Input data —
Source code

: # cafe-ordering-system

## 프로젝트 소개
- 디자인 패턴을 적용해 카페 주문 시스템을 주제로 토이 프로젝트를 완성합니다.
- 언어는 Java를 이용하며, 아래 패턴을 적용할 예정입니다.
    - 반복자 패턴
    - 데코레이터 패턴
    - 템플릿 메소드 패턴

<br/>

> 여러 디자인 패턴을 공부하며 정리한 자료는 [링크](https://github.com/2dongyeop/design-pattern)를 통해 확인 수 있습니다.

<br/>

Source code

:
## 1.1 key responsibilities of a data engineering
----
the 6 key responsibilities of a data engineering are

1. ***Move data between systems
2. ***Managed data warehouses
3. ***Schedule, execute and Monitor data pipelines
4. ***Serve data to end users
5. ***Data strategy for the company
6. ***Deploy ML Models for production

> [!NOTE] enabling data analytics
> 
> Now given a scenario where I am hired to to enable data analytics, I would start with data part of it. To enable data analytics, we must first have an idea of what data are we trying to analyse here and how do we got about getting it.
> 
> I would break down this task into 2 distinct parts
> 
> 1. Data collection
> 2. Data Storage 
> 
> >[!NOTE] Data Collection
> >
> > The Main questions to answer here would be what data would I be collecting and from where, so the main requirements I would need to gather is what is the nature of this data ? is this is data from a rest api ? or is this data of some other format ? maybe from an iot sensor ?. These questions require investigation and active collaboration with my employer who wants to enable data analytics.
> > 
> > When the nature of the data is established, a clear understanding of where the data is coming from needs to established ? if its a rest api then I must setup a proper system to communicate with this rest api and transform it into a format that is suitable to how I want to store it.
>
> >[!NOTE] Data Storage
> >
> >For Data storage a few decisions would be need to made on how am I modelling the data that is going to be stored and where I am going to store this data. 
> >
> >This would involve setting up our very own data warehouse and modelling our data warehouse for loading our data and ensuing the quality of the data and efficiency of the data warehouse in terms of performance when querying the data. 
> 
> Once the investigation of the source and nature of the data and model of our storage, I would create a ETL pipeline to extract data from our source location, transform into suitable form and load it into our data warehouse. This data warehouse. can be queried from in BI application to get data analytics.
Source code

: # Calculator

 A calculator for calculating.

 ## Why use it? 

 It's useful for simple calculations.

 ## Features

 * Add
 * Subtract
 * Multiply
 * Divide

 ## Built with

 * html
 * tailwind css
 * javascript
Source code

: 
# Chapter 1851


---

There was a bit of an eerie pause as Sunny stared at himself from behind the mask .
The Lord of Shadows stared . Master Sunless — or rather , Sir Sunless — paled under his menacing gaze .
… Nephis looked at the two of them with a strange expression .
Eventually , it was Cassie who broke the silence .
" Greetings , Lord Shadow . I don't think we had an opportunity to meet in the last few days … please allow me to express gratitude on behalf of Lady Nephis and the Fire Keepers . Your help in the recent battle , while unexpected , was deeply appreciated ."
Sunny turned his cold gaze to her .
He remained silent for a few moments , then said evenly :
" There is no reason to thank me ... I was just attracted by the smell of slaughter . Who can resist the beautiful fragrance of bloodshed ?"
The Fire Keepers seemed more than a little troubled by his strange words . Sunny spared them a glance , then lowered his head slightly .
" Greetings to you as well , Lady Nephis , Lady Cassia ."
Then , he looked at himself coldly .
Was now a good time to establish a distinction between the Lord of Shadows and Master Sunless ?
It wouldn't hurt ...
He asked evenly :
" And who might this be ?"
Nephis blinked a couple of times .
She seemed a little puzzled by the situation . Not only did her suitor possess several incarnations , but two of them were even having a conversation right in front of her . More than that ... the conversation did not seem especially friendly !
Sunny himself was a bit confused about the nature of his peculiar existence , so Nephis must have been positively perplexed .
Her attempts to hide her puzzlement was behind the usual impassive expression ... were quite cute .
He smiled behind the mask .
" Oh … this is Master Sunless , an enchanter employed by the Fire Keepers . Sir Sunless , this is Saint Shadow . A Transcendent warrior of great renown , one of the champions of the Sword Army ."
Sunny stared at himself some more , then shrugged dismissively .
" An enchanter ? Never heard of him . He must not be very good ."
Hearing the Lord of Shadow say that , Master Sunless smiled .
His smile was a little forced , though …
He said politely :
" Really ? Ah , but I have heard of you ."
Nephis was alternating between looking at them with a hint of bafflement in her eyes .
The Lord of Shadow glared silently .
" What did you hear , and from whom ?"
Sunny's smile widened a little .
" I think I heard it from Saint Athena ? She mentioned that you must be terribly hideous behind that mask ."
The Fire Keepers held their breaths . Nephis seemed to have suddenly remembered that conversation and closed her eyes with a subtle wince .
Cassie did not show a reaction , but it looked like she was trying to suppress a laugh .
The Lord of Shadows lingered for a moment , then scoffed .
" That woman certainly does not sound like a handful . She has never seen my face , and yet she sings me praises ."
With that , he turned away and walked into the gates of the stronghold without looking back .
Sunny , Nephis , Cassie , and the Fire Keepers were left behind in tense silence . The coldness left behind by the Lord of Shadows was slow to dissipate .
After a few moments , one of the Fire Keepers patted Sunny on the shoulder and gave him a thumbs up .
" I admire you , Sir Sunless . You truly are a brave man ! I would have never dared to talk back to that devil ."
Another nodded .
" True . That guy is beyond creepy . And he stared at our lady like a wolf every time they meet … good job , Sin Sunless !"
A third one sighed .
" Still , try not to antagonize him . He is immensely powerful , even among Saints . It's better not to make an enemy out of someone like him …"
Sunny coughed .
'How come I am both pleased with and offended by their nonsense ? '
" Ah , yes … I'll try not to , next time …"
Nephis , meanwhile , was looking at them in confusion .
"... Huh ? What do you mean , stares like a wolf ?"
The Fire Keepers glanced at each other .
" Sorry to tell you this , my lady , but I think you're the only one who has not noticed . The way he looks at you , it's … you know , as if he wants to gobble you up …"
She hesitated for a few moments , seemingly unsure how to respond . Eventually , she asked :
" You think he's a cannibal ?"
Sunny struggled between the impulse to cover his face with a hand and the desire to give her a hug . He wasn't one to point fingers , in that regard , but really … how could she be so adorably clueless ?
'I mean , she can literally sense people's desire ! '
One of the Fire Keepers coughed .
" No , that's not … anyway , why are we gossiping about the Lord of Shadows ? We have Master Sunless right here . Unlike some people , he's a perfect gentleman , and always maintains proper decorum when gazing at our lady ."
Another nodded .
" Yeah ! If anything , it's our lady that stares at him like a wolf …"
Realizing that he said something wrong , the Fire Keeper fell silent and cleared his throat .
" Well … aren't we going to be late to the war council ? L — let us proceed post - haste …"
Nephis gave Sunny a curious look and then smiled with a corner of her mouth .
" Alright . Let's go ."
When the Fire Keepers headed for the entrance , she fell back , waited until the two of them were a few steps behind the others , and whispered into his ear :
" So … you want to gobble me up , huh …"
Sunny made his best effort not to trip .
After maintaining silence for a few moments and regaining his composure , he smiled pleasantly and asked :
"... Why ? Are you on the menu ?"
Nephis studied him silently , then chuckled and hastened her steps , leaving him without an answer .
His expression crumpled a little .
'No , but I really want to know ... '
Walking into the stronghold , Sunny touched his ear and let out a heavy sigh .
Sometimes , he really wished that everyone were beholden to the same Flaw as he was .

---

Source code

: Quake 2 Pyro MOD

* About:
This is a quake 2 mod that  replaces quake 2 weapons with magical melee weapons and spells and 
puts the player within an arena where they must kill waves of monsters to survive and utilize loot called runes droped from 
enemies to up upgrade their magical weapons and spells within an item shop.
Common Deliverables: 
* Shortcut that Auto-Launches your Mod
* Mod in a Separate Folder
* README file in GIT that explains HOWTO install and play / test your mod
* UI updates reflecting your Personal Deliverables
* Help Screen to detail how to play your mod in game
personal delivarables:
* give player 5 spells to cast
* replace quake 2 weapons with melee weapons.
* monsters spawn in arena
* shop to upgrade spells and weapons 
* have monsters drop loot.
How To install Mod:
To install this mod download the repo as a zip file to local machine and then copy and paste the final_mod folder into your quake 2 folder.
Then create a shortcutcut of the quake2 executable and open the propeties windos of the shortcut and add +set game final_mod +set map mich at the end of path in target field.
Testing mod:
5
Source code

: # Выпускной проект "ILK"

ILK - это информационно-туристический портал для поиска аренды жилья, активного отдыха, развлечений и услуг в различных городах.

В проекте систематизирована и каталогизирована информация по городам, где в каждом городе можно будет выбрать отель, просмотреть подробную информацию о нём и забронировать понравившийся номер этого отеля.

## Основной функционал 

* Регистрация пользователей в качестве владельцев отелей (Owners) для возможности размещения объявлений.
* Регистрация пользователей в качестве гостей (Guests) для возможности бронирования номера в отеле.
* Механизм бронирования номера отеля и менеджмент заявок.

Exercise description —
Working from the material above, retype exactly the lines from the one with "Greetings , Lord" through the one with "The Fire Keepers seemed", both included, and only those lines.

Response to the task —
" Greetings , Lord Shadow . I don't think we had an opportunity to meet in the last few days … please allow me to express gratitude on behalf of Lady Nephis and the Fire Keepers . Your help in the recent battle , while unexpected , was deeply appreciated ."
Sunny turned his cold gaze to her .
He remained silent for a few moments , then said evenly :
" There is no reason to thank me ... I was just attracted by the smell of slaughter . Who can resist the beautiful fragrance of bloodshed ?"
The Fire Keepers seemed more than a little troubled by his strange words . Sunny spared them a glance , then lowered his head slightly .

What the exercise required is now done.